When the lay health worker logs into the NexJ HealthTracker, they have three different operative tabs across the top. One says ‘participants,’ and when you click on that, you see listed across a line, all the people in the church who have signed up and have shared their blood pressure, weight, or steps walked. So this is basically like a digital file box. It’s really not that different from flipping through a file box, except that when you click on ‘blood pressure,’ it brings up to the top the people with the highest blood pressures. You could do the same thing with an Excel spreadsheet, but it wouldn’t be as manipulable.

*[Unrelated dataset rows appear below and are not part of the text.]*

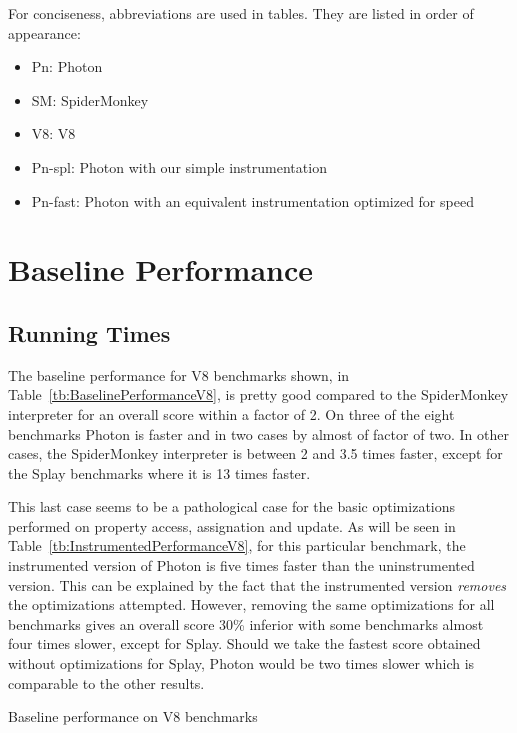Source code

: For conciseness, abbreviations are used in tables. They are listed in order of 
appearance:
\begin{itemize}
    \item Pn: Photon
    \item SM: SpiderMonkey
    \item V8: V8
    \item Pn-spl: Photon with our simple instrumentation
    \item Pn-fast: Photon with an equivalent instrumentation optimized for speed
\end{itemize}

\section{Baseline Performance}

\subsection{Running Times}

The baseline performance for V8 benchmarks shown, in
Table~\ref{tb:BaselinePerformanceV8}, is pretty good compared to the
SpiderMonkey interpreter for an overall score within a factor of 2. On three of
the eight benchmarks Photon is faster and in two cases by almost of factor of
two. In other cases, the SpiderMonkey interpreter is between 2 and 3.5 times
faster, except for the Splay benchmarks where it is 13 times faster. 

This last case seems to be a pathological case for the basic optimizations
performed on property access, assignation and update. As will be seen in
Table~\ref{tb:InstrumentedPerformanceV8}, for this particular benchmark, the
instrumented version of Photon is five times faster than the uninstrumented
version. This can be explained by the fact that the instrumented version
\textit{removes} the optimizations attempted. However, removing the same
optimizations for all benchmarks gives an overall score 30\% inferior with some
benchmarks almost four times slower, except for Splay. Should we take the
fastest score obtained without optimizations for Splay, Photon would be two
times slower which is comparable to the other results.

\begin{table}[htb]
\caption{Baseline performance on V8 benchmarks}
\centering
    
\label{tb:BaselinePerformanceV8}
\end{table}

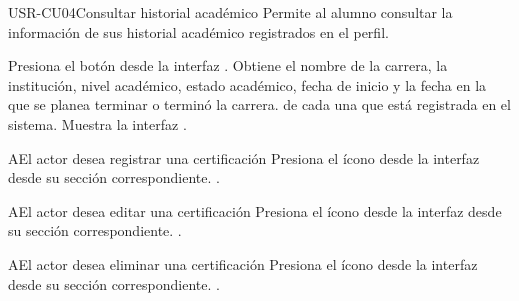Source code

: \begin{UseCase}[]{USR-CU04}{Consultar historial académico}{
	Permite al alumno consultar la información de sus historial académico registrados en el perfil.
}
\end{UseCase}

\begin{UCtrayectoria}
	\UCpaso [\UCactor] Presiona el botón  desde la interfaz .
    \UCpaso [\UCsist] Obtiene el nombre de la carrera, la institución, nivel académico, estado académico, fecha de inicio y la fecha en la que se planea terminar o terminó la carrera. de cada una que está registrada en el sistema.
	\UCpaso [\UCsist] Muestra la interfaz .
\end{UCtrayectoria}

\begin{UCtrayectoriaA}{A}{El actor desea registrar una certificación}
	\UCpaso [\UCsist] Presiona el ícono \IUAgregar{} desde la interfaz  desde su sección correspondiente.
	.
\end{UCtrayectoriaA} 

\begin{UCtrayectoriaA}{A}{El actor desea editar una certificación}
	\UCpaso [\UCsist] Presiona el ícono \IUEditar{} desde la interfaz  desde su sección correspondiente.
	.
\end{UCtrayectoriaA} 

\begin{UCtrayectoriaA}{A}{El actor desea eliminar una certificación}
	\UCpaso [\UCsist] Presiona el ícono \IUEliminar{} desde la interfaz  desde su sección correspondiente.
	.
\end{UCtrayectoriaA} 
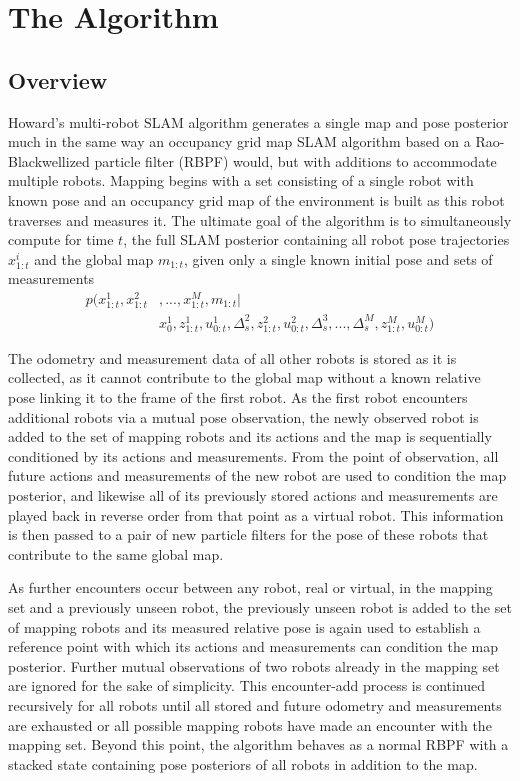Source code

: \section{The Algorithm}
\label{S:Alg}

\subsection{Overview}
\label{SS:Alg:Overview} 


Howard’s multi-robot SLAM algorithm generates a single map and pose posterior much in the same way an occupancy grid map SLAM algorithm based on a Rao-Blackwellized particle filter (RBPF) would, but with additions to accommodate multiple robots. Mapping begins with a set consisting of a single robot with known pose and an occupancy grid map of the environment is built as this robot traverses and measures it. The ultimate goal of the algorithm is to simultaneously compute for time $t$, the full SLAM posterior containing all robot pose trajectories $x_{1:t}^i$ and the global map $m_{1:t}$, given only a single known initial pose and sets of measurements
\begin{align*}
p(x_{1:t}^1,x_{1:t}^2&,...,x_{1:t}^M,m_{1:t}|\\&x_0^1,z_{1:t}^1,u_{0:t}^1,\Delta_s^2,z_{1:t}^2,u_{0:t}^2,\Delta_s^3,...,\Delta_s^M,z_{1:t}^M,u_{0:t}^M)
\end{align*}

The odometry and measurement data of all other robots is stored as it is collected, as it cannot contribute to the global map without a known relative pose linking it to the frame of the first robot. As the first robot encounters additional robots via a mutual pose observation, the newly observed robot is added to the set of mapping robots and its actions and the map is sequentially conditioned by its actions and measurements. From the point of observation, all future actions and measurements of the new robot are used to condition the map posterior, and likewise all of its previously stored actions and measurements are played back in reverse order from that point as a virtual robot. This information is then passed to a pair of new particle filters for the pose of these robots that contribute to the same global map. 

As further encounters occur between any robot, real or virtual, in the mapping set and a previously unseen robot, the previously unseen robot is added to the set of mapping robots and its measured relative pose is again used to establish a reference point with which its actions and measurements can condition the map posterior. Further mutual observations of two robots already in the mapping set are ignored for the sake of simplicity. This encounter-add process is continued recursively for all robots until all stored and future odometry and measurements are exhausted or all possible mapping robots have made an encounter with the mapping set. Beyond this point, the algorithm behaves as a normal RBPF with a stacked state containing pose posteriors of all robots in addition to the map.


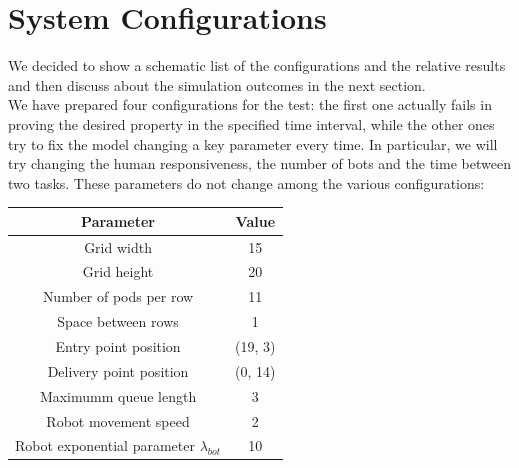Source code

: \documentclass{article}
\begin{document}
	\section{System Configurations}
		We decided to show a schematic list of the configurations and the relative results and then discuss about the simulation outcomes in the next section.\\
		We have prepared four configurations for the test: the first one actually fails in proving the desired property in the specified time interval, while the other ones try to fix the model changing a key parameter every time. In particular, we will try changing the human responsiveness, the number of bots and the time between two tasks.
		These parameters do not change among the various configurations:
		\begin{center}
			\begin{tabular}{ |c|c|}
				\hline
				Parameter & Value \\
				\hline
				\hline
				Grid width & 15\\
				\hline
				Grid height & 20\\
				\hline
				Number of pods per row & 11\\
				\hline
				Space between rows & 1 \\
				\hline
				Entry point position & (19, 3) \\
				\hline
				Delivery point position & (0, 14) \\
				\hline
				Maximumm queue length & 3 \\
				\hline
				Robot movement speed & 2 \\
				\hline
				Robot exponential parameter $\lambda_{bot}$ & 10 \\
				\hline
			\end{tabular}
		\end{center}
			
\end{document}
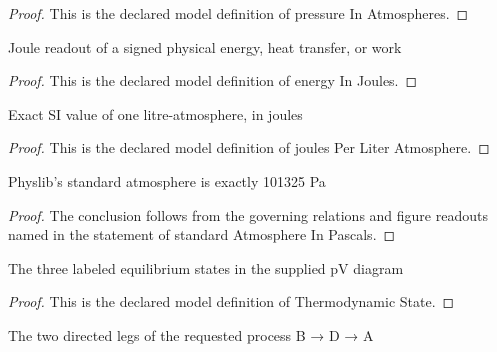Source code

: \begin{proof}
  This is the declared model definition of pressure In Atmospheres.
\end{proof}
\begin{definition}
  \label{def:physics:phyx-mini-0491:phyxminiproblems-problemphyxmini0491-energyinjoules}
  Joule readout of a signed physical energy, heat transfer, or work
\end{definition}
\begin{proof}
  This is the declared model definition of energy In Joules.
\end{proof}
\begin{definition}
  \label{def:physics:phyx-mini-0491:phyxminiproblems-problemphyxmini0491-joulesperliteratmosphere}
  Exact SI value of one litre-atmosphere, in joules
\end{definition}
\begin{proof}
  This is the declared model definition of joules Per Liter Atmosphere.
\end{proof}
\begin{lemma}
  \label{lem:physics:phyx-mini-0491:phyxminiproblems-problemphyxmini0491-standardatmosphereinpascals}
  Physlib's standard atmosphere is exactly 101325 Pa
\end{lemma}
\begin{proof}
  The conclusion follows from the governing relations and figure readouts named in the statement of standard Atmosphere In Pascals.
\end{proof}
\begin{definition}
  \label{def:physics:phyx-mini-0491:phyxminiproblems-problemphyxmini0491-thermodynamicstate}
  The three labeled equilibrium states in the supplied pV diagram
\end{definition}
\begin{proof}
  This is the declared model definition of Thermodynamic State.
\end{proof}
\begin{definition}
  \label{def:physics:phyx-mini-0491:phyxminiproblems-problemphyxmini0491-processleg}
  The two directed legs of the requested process B → D → A
\end{definition}
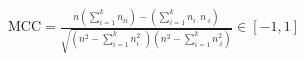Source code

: \usepackage{amsmath}



    $
    \textrm{MCC} =
        \frac{
            n\left(\sum_{i=1}^{k}n_{ii}\right) -
            \left(\sum_{i=1}^{k}n_{i\cdot}n_{\cdot{}i}\right)
        }{
            \sqrt{
                \left(n^2-\sum_{i=1}^{k}n_{i\cdot}^2\right)
                \left(n^2-\sum_{i=1}^{k}n_{\cdot{}i}^2\right)
            }
        }
        \in{} [-1, 1]
    $

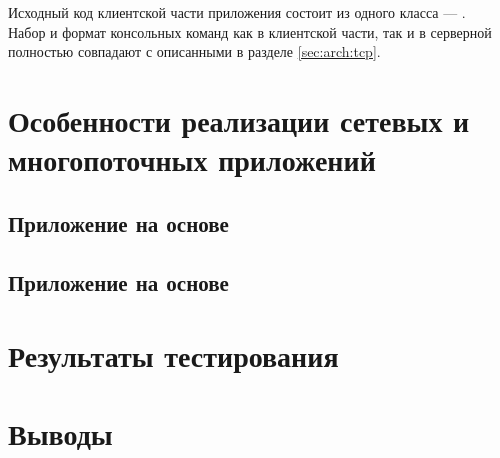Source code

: Исходный код клиентской части  приложения состоит из одного класса --- .\\[3mm]

Набор и формат консольных команд как в клиентской части, так и в серверной полностью совпадают с описанными в разделе \ref{sec:arch:tcp}.

\section{Особенности реализации сетевых и многопоточных приложений}\label{sec:net}

\subsection{Приложение на основе }

\subsection{Приложение на основе }

\section{Результаты тестирования}

\section{Выводы}


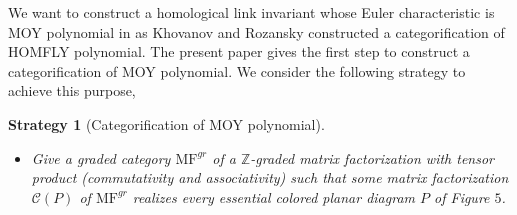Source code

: \documentclass[10pt]{amsart}
\theoremstyle{break}
\newtheorem{str}[de]{Strategy}
\begin{document}
\indent We want to construct a homological link invariant whose Euler characteristic is MOY polynomial in \cite{MOY} as Khovanov and Rozansky constructed a categorification of HOMFLY polynomial. The present paper gives the first step to construct a categorification of MOY polynomial.
We consider the following strategy to achieve this purpose, 
\begin{str}[Categorification of MOY polynomial]\label{stra}
\indent\\
\begin{itemize}
\item[(S1)]Give a graded category ${{\mathrm{MF}}}^{gr}$ of a ${{\mathbb{Z}}}$-graded matrix factorization with tensor product (commutativity and associativity) such that some matrix factorization ${{\mathcal{C}}}\acute{}(P)$ of ${{\mathrm{MF}}}^{gr}$ realizes every essential colored planar diagram $P$ of Figure $5$.
\begin{figure}[htb]


\end{figure}
\end{itemize}
\end{str}
\end{document}
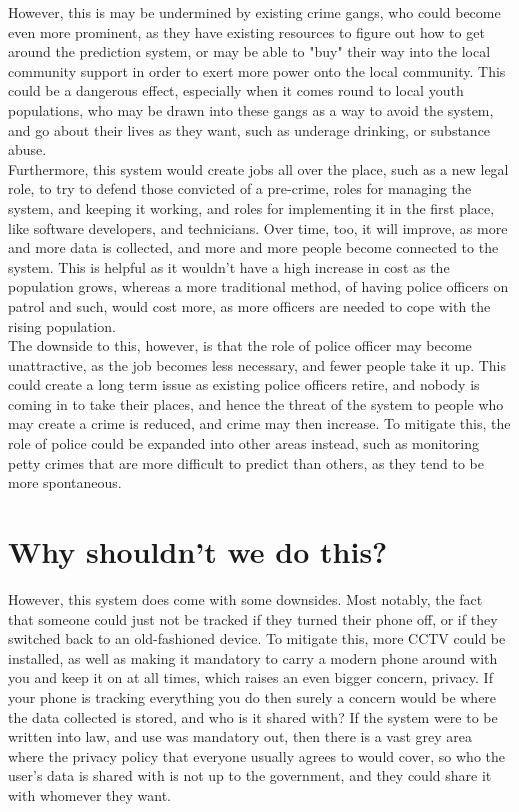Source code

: \documentclass[12pt]{amsart}
\begin{document}
    However, this is may be undermined by existing crime gangs, who could become even more prominent, as they have
    existing resources to figure out how to get around the prediction system, or may be able to "buy" their way into
    the local community support in order to exert more power onto the local community.
    This could be a dangerous effect, especially when it comes round to local youth populations, who may be drawn into
    these gangs as a way to avoid the system, and go about their lives as they want, such as underage drinking, or
    substance abuse.
    \\

    Furthermore, this system would create jobs all over the place, such as a new legal role, to try to defend those
    convicted of a pre-crime, roles for managing the system, and keeping it working, and roles for implementing it in
    the first place, like software developers, and technicians.
    Over time, too, it will improve, as more and more data is collected, and more and more people become connected to
    the system.
    This is helpful as it wouldn't have a high increase in cost as the population grows, whereas a more traditional
    method, of having police officers on patrol and such, would cost more, as more officers are needed to cope with
    the rising population.
    \\

    The downside to this, however, is that the role of police officer may become unattractive, as the job becomes less
    necessary, and fewer people take it up.
    This could create a long term issue as existing police officers retire, and nobody is coming in to take
    their places, and hence the threat of the system to people who may create a crime is reduced, and crime may then
    increase.
    To mitigate this, the role of police could be expanded into other areas instead, such as monitoring petty crimes
    that are more difficult to predict than others, as they tend to be more spontaneous.

    \section{Why shouldn't we do this?}\label{sec:why-shouldn't-we-do-this?}

    However, this system does come with some downsides.
    Most notably, the fact that someone could just not be tracked if they turned their phone off, or if they switched
    back to an old-fashioned device.
    To mitigate this, more CCTV could be installed, as well as making it mandatory to carry a modern phone around with
    you and keep it on at all times, which raises an even bigger concern, privacy.
    If your phone is tracking everything you do then surely a concern would be where the data collected is stored, and
    who is it shared with?
    If the system were to be written into law, and use was mandatory out, then there is a vast grey area where the
    privacy policy that everyone usually agrees to would cover, so who the user's data is shared with is not up to the
    government, and they could share it with whomever they want.
    \\
\end{document}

Now, these lay health workers had previously had training with what’s called “Keep On Track.” And we advise them that when someone has a blood pressure taken and it’s above a threshold that we regard as dangerous, something like 190 over 100—averaged across two readings—our advice is that that person should seek medical advice that day. If it’s above 140 over 90, or borderline, our counsel is that that person should have a regular doctor, take their medications as prescribed. The volunteers don’t get into the question of what the medication is, even though many of them are nurses; instead, they focus on referral and counseling. As we move forward with this program, what we’d like to do is to develop a protocol where the intervention is not just counseling, but very specific referrals to programs.
Do you have any metrics yet on the number of blood pressure readings that are on these laptops so far?
Four churches had completed their trainings in March, and by the end of April, 72 people at the four churches had signed up, and I expect the number to reach 100 by the end of May. Signing up means you sign up for the Dossia Personal Health Record and click the permission to enable the NexJ app.
Is the information being kept by the health ministries? Or are some people actually going to maintain their own PHRs?
We don’t know yet exactly how that will shake out; it’s one of the things we’ll learn by the end of this phase of the pilot in July, as we do some listening sessions and user discussions. But we very purposely purchased the technology with a clear signal that it should work both for someone who was computer-literate and wanted to use a computer and also for someone who was not.
This clearly should be replicable elsewhere, right?
Yes. If anything, the institutionalization of programs in faith-based organizations is moving forward. For example, the city of Memphis has a very strong relationship with Methodist Hospital down there. And so there are many organizations, including parish nursing organizations, that could take this up, if it would prove to be usable and valuable.
And let’s say, OK, I’m going to my church and am having my blood pressure taken, and it’s uncontrolled, and how does that relate to my doctor? I was determined that we not approach this as a health information exchange puzzle, because my feeling was that we wouldn’t really progress very far in the short term. So right now, we’ve given the churches printers, so they’re able over the next month to start printing out cards with the blood pressure charts on them that people can take into their doctors’, so the doctors can look at the blood pressure readings. And into the future, obviously, if the doctors want to see these readings in some automated, standards-based exchange, we could do that. That’s sort of the main thing that Dossia does; so it’s doable; we’re just waiting for a use case to emerge.